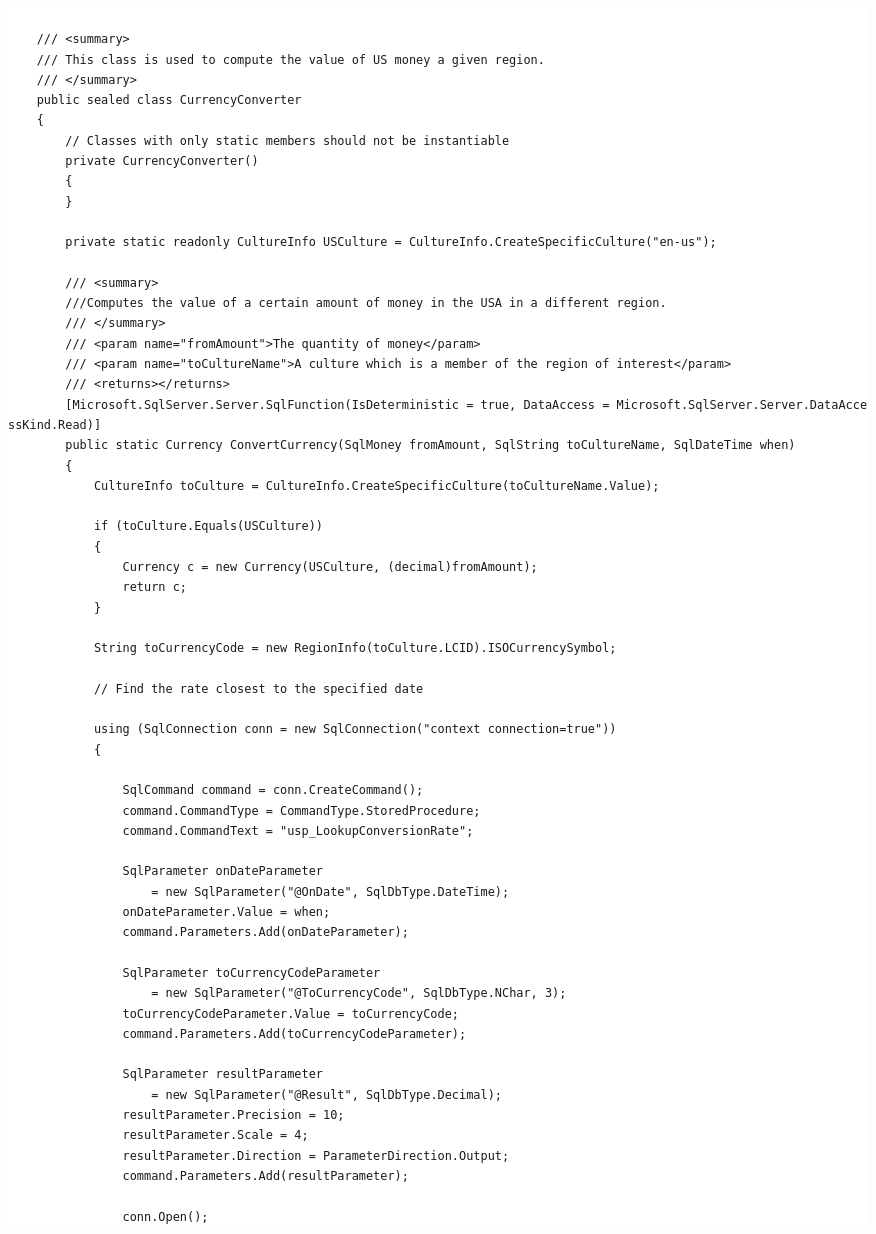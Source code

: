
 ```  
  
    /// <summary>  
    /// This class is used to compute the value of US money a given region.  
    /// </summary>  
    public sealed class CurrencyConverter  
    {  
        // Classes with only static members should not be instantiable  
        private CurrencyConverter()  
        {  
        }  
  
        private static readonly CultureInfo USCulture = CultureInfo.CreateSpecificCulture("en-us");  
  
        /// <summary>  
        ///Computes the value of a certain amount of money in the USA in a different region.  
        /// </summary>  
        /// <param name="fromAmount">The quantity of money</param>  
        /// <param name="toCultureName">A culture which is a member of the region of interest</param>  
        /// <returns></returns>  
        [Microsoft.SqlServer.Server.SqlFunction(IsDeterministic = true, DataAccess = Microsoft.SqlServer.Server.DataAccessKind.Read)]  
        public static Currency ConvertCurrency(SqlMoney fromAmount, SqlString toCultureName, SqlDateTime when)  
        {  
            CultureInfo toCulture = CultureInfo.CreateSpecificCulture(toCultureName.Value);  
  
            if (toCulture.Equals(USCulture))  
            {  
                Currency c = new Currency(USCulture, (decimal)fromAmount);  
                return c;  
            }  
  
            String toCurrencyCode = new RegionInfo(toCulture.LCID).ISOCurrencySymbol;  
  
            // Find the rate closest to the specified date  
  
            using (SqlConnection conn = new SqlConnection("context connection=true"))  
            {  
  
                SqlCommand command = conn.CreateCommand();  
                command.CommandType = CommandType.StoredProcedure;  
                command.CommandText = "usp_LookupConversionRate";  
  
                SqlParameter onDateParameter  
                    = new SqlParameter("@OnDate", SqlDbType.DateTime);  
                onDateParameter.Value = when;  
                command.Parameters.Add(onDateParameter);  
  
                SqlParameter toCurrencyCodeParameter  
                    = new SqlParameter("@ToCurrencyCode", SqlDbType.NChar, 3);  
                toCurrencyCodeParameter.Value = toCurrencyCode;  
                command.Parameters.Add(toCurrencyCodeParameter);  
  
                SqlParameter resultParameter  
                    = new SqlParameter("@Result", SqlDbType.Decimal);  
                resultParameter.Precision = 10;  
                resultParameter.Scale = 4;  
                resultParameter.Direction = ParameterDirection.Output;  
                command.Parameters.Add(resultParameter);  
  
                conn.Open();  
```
__________________________________________________
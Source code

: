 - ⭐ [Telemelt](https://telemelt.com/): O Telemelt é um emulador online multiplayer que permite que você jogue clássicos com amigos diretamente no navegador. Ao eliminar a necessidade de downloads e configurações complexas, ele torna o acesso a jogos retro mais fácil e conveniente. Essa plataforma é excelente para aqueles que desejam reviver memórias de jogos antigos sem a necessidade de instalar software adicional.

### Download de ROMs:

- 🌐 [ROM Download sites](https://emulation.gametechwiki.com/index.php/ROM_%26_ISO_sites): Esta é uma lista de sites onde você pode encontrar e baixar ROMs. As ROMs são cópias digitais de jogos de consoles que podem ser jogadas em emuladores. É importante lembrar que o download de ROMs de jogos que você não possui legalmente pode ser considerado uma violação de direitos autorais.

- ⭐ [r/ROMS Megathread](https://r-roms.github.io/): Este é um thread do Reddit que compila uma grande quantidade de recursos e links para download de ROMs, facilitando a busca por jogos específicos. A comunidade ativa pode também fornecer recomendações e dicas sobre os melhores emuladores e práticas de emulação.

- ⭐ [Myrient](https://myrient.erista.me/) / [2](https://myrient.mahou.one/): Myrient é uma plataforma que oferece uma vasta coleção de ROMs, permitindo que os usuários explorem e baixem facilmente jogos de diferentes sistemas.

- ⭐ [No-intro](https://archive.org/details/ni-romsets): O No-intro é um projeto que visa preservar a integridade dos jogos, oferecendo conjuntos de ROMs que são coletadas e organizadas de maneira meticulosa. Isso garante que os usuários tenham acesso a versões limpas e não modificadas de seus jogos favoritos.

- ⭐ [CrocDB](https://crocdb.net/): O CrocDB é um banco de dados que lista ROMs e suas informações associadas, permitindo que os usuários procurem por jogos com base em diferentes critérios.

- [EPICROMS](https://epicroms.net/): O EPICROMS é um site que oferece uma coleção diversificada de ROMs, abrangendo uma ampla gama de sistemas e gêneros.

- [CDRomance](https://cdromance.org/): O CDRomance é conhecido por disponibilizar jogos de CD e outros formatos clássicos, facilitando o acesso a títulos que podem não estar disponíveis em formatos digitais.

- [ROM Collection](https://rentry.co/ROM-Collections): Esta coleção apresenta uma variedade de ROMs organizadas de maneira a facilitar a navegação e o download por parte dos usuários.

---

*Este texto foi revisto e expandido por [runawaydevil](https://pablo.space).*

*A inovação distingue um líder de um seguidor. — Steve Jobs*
__________________________________________________
--- EXERCISE AIM ---
Search the entries for the word "organizadas". Copy every line where it occurs.

--- OUTPUT ---
- ⭐ [No-intro](https://archive.org/details/ni-romsets): O No-intro é um projeto que visa preservar a integridade dos jogos, oferecendo conjuntos de ROMs que são coletadas e organizadas de maneira meticulosa. Isso garante que os usuários tenham acesso a versões limpas e não modificadas de seus jogos favoritos.
- [ROM Collection](https://rentry.co/ROM-Collections): Esta coleção apresenta uma variedade de ROMs organizadas de maneira a facilitar a navegação e o download por parte dos usuários.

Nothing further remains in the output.